Jump to RecipeBobrovecké or Liptovské droby
Bobrovec and Liptov are villages in northern Slovakia near the Polish border about 100 miles south of Kraków. They lend their names to this peculiar sausage because the dish is popular in this region and possibly originates there. Incidentally bobrovec is the Slovak word for ‘beaver’ which makes this dish sound like “beaver sausage” but it is made with pork meat.
This sausage appears to be unique in Eastern European cuisine. I was able to uncover a similar Slovak dish of potatoes, onion, bacon and egg, the frittata-like “pudding” called švábkový koch (‘cockroach pudding’!). But nothing like it in the form of a sausage. The Swedes have a potato sausage as well but it seems that recipe was introduced only recently. The Slovak version also sometimes contains ham.

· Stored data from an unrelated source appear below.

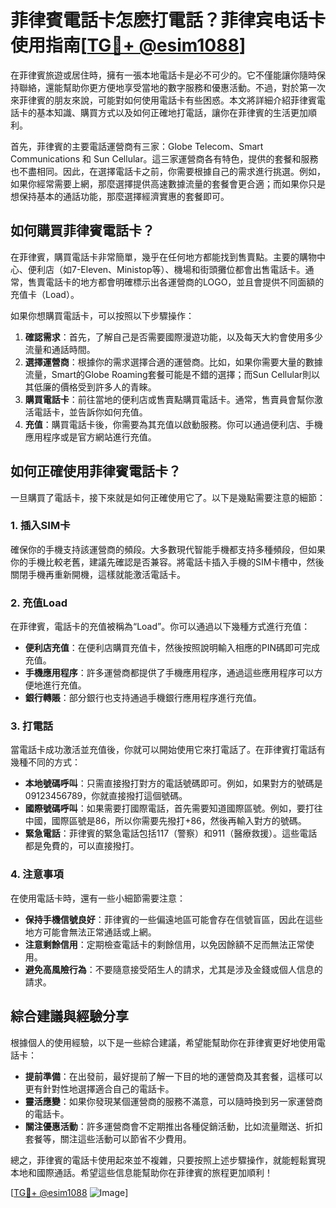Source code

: # 菲律賓電話卡怎麽打電話？菲律宾电话卡使用指南[[TG💪+ @esim1088](https://t.me/s/esim1088)]

在菲律賓旅遊或居住時，擁有一張本地電話卡是必不可少的。它不僅能讓你隨時保持聯絡，還能幫助你更方便地享受當地的數字服務和優惠活動。不過，對於第一次來菲律賓的朋友來說，可能對如何使用電話卡有些困惑。本文將詳細介紹菲律賓電話卡的基本知識、購買方式以及如何正確地打電話，讓你在菲律賓的生活更加順利。

首先，菲律賓的主要電話運營商有三家：Globe Telecom、Smart Communications 和 Sun Cellular。這三家運營商各有特色，提供的套餐和服務也不盡相同。因此，在選擇電話卡之前，你需要根據自己的需求進行挑選。例如，如果你經常需要上網，那麼選擇提供高速數據流量的套餐會更合適；而如果你只是想保持基本的通話功能，那麼選擇經濟實惠的套餐即可。

## 如何購買菲律賓電話卡？

在菲律賓，購買電話卡非常簡單，幾乎在任何地方都能找到售賣點。主要的購物中心、便利店（如7-Eleven、Ministop等）、機場和街頭攤位都會出售電話卡。通常，售賣電話卡的地方都會明確標示出各運營商的LOGO，並且會提供不同面額的充值卡（Load）。

如果你想購買電話卡，可以按照以下步驟操作：

1. **確認需求**：首先，了解自己是否需要國際漫遊功能，以及每天大約會使用多少流量和通話時間。
2. **選擇運營商**：根據你的需求選擇合適的運營商。比如，如果你需要大量的數據流量，Smart的Globe Roaming套餐可能是不錯的選擇；而Sun Cellular則以其低廉的價格受到許多人的青睞。
3. **購買電話卡**：前往當地的便利店或售賣點購買電話卡。通常，售賣員會幫你激活電話卡，並告訴你如何充值。
4. **充值**：購買電話卡後，你需要為其充值以啟動服務。你可以通過便利店、手機應用程序或是官方網站進行充值。

## 如何正確使用菲律賓電話卡？

一旦購買了電話卡，接下來就是如何正確使用它了。以下是幾點需要注意的細節：

### 1. 插入SIM卡

確保你的手機支持該運營商的頻段。大多數現代智能手機都支持多種頻段，但如果你的手機比較老舊，建議先確認是否兼容。將電話卡插入手機的SIM卡槽中，然後關閉手機再重新開機，這樣就能激活電話卡。

### 2. 充值Load

在菲律賓，電話卡的充值被稱為“Load”。你可以通過以下幾種方式進行充值：

- **便利店充值**：在便利店購買充值卡，然後按照說明輸入相應的PIN碼即可完成充值。
- **手機應用程序**：許多運營商都提供了手機應用程序，通過這些應用程序可以方便地進行充值。
- **銀行轉賬**：部分銀行也支持通過手機銀行應用程序進行充值。

### 3. 打電話

當電話卡成功激活並充值後，你就可以開始使用它來打電話了。在菲律賓打電話有幾種不同的方式：

- **本地號碼呼叫**：只需直接撥打對方的電話號碼即可。例如，如果對方的號碼是09123456789，你就直接撥打這個號碼。
- **國際號碼呼叫**：如果需要打國際電話，首先需要知道國際區號。例如，要打往中國，國際區號是86，所以你需要先撥打+86，然後再輸入對方的號碼。
- **緊急電話**：菲律賓的緊急電話包括117（警察）和911（醫療救援）。這些電話都是免費的，可以直接撥打。

### 4. 注意事項

在使用電話卡時，還有一些小細節需要注意：

- **保持手機信號良好**：菲律賓的一些偏遠地區可能會存在信號盲區，因此在這些地方可能會無法正常通話或上網。
- **注意剩餘信用**：定期檢查電話卡的剩餘信用，以免因餘額不足而無法正常使用。
- **避免高風險行為**：不要隨意接受陌生人的請求，尤其是涉及金錢或個人信息的請求。

## 綜合建議與經驗分享

根據個人的使用經驗，以下是一些綜合建議，希望能幫助你在菲律賓更好地使用電話卡：

- **提前準備**：在出發前，最好提前了解一下目的地的運營商及其套餐，這樣可以更有針對性地選擇適合自己的電話卡。
- **靈活應變**：如果你發現某個運營商的服務不滿意，可以隨時換到另一家運營商的電話卡。
- **關注優惠活動**：許多運營商會不定期推出各種促銷活動，比如流量贈送、折扣套餐等，關注這些活動可以節省不少費用。

總之，菲律賓的電話卡使用起來並不複雜，只要按照上述步驟操作，就能輕鬆實現本地和國際通話。希望這些信息能幫助你在菲律賓的旅程更加順利！

[[TG💪+ @esim1088](https://t.me/s/esim1088) ![Image](https://i.postimg.cc/4NQfJmqS/Snipaste-2025-05-13-00-14-12.png)]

Jump to RecipeA slightly different sausage experience
Slovak potato sausage making is fundamentally the same as making other sausages yet the addition of the potatoes and onions in the mincemeat adds a significant amount of moisture inside the casing. This extra moisture puts the links in risk of bursting during cooking so you’ll want to take care not to overstuff and to cook them gently. Another difference is you cook some of the ingredients before grinding and casing the sausage.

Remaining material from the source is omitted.